## Your objective
The whole listing is to be reproduced exactly as given.

==== Material for the task

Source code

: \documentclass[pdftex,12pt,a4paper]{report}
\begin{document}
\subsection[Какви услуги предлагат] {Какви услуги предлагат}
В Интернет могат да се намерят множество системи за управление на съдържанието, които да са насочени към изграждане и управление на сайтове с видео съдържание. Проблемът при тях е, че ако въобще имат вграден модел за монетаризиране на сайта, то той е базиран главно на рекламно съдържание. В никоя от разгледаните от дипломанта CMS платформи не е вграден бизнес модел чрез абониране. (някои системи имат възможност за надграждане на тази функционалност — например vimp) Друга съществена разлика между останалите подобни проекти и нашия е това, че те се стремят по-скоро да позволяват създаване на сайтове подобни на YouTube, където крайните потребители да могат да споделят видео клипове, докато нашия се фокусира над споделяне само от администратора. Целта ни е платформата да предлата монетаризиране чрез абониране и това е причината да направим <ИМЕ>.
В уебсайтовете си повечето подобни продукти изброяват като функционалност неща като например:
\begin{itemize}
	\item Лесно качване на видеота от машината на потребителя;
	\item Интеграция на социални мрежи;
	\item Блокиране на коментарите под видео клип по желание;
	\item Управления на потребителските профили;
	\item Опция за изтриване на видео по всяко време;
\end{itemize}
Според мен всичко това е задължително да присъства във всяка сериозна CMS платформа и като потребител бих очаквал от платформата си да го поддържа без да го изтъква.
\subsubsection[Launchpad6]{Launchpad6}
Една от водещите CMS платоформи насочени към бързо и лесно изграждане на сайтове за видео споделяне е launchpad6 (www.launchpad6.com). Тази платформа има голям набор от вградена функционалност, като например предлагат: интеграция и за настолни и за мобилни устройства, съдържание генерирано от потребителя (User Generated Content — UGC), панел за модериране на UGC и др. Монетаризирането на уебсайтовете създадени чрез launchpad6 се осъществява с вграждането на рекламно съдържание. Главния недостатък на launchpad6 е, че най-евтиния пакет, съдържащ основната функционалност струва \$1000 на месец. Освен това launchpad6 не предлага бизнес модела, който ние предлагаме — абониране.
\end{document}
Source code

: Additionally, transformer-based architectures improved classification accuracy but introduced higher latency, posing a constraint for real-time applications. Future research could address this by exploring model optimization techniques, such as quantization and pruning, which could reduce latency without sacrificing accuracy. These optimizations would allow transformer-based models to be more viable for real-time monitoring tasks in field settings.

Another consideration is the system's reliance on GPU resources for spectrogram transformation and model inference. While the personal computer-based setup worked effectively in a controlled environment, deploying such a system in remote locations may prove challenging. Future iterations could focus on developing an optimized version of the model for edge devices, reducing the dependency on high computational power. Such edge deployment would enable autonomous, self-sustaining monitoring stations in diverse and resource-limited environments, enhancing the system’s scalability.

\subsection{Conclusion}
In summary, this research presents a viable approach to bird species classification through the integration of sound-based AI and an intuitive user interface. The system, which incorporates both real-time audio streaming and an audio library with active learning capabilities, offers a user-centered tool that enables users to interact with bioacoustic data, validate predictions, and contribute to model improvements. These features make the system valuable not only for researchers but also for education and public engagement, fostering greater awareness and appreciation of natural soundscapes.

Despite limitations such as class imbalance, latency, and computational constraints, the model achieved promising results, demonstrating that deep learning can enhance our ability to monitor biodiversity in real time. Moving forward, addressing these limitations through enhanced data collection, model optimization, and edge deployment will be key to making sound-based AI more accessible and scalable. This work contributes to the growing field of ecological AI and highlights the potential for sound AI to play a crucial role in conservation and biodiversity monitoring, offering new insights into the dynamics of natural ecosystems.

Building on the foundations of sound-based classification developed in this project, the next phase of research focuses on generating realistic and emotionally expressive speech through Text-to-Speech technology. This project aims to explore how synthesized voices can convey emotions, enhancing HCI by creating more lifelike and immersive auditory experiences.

========

## Solved problem
Source code

: \documentclass[pdftex,12pt,a4paper]{report}
\begin{document}
\subsection[Какви услуги предлагат] {Какви услуги предлагат}
В Интернет могат да се намерят множество системи за управление на съдържанието, които да са насочени към изграждане и управление на сайтове с видео съдържание. Проблемът при тях е, че ако въобще имат вграден модел за монетаризиране на сайта, то той е базиран главно на рекламно съдържание. В никоя от разгледаните от дипломанта CMS платформи не е вграден бизнес модел чрез абониране. (някои системи имат възможност за надграждане на тази функционалност — например vimp) Друга съществена разлика между останалите подобни проекти и нашия е това, че те се стремят по-скоро да позволяват създаване на сайтове подобни на YouTube, където крайните потребители да могат да споделят видео клипове, докато нашия се фокусира над споделяне само от администратора. Целта ни е платформата да предлата монетаризиране чрез абониране и това е причината да направим <ИМЕ>.
В уебсайтовете си повечето подобни продукти изброяват като функционалност неща като например:
\begin{itemize}
	\item Лесно качване на видеота от машината на потребителя;
	\item Интеграция на социални мрежи;
	\item Блокиране на коментарите под видео клип по желание;
	\item Управления на потребителските профили;
	\item Опция за изтриване на видео по всяко време;
\end{itemize}
Според мен всичко това е задължително да присъства във всяка сериозна CMS платформа и като потребител бих очаквал от платформата си да го поддържа без да го изтъква.
\subsubsection[Launchpad6]{Launchpad6}
Една от водещите CMS платоформи насочени към бързо и лесно изграждане на сайтове за видео споделяне е launchpad6 (www.launchpad6.com). Тази платформа има голям набор от вградена функционалност, като например предлагат: интеграция и за настолни и за мобилни устройства, съдържание генерирано от потребителя (User Generated Content — UGC), панел за модериране на UGC и др. Монетаризирането на уебсайтовете създадени чрез launchpad6 се осъществява с вграждането на рекламно съдържание. Главния недостатък на launchpad6 е, че най-евтиния пакет, съдържащ основната функционалност струва \$1000 на месец. Освен това launchpad6 не предлага бизнес модела, който ние предлагаме — абониране.
\end{document}
Source code

: Additionally, transformer-based architectures improved classification accuracy but introduced higher latency, posing a constraint for real-time applications. Future research could address this by exploring model optimization techniques, such as quantization and pruning, which could reduce latency without sacrificing accuracy. These optimizations would allow transformer-based models to be more viable for real-time monitoring tasks in field settings.

Another consideration is the system's reliance on GPU resources for spectrogram transformation and model inference. While the personal computer-based setup worked effectively in a controlled environment, deploying such a system in remote locations may prove challenging. Future iterations could focus on developing an optimized version of the model for edge devices, reducing the dependency on high computational power. Such edge deployment would enable autonomous, self-sustaining monitoring stations in diverse and resource-limited environments, enhancing the system’s scalability.

\subsection{Conclusion}
In summary, this research presents a viable approach to bird species classification through the integration of sound-based AI and an intuitive user interface. The system, which incorporates both real-time audio streaming and an audio library with active learning capabilities, offers a user-centered tool that enables users to interact with bioacoustic data, validate predictions, and contribute to model improvements. These features make the system valuable not only for researchers but also for education and public engagement, fostering greater awareness and appreciation of natural soundscapes.

Despite limitations such as class imbalance, latency, and computational constraints, the model achieved promising results, demonstrating that deep learning can enhance our ability to monitor biodiversity in real time. Moving forward, addressing these limitations through enhanced data collection, model optimization, and edge deployment will be key to making sound-based AI more accessible and scalable. This work contributes to the growing field of ecological AI and highlights the potential for sound AI to play a crucial role in conservation and biodiversity monitoring, offering new insights into the dynamics of natural ecosystems.

Building on the foundations of sound-based classification developed in this project, the next phase of research focuses on generating realistic and emotionally expressive speech through Text-to-Speech technology. This project aims to explore how synthesized voices can convey emotions, enhancing HCI by creating more lifelike and immersive auditory experiences.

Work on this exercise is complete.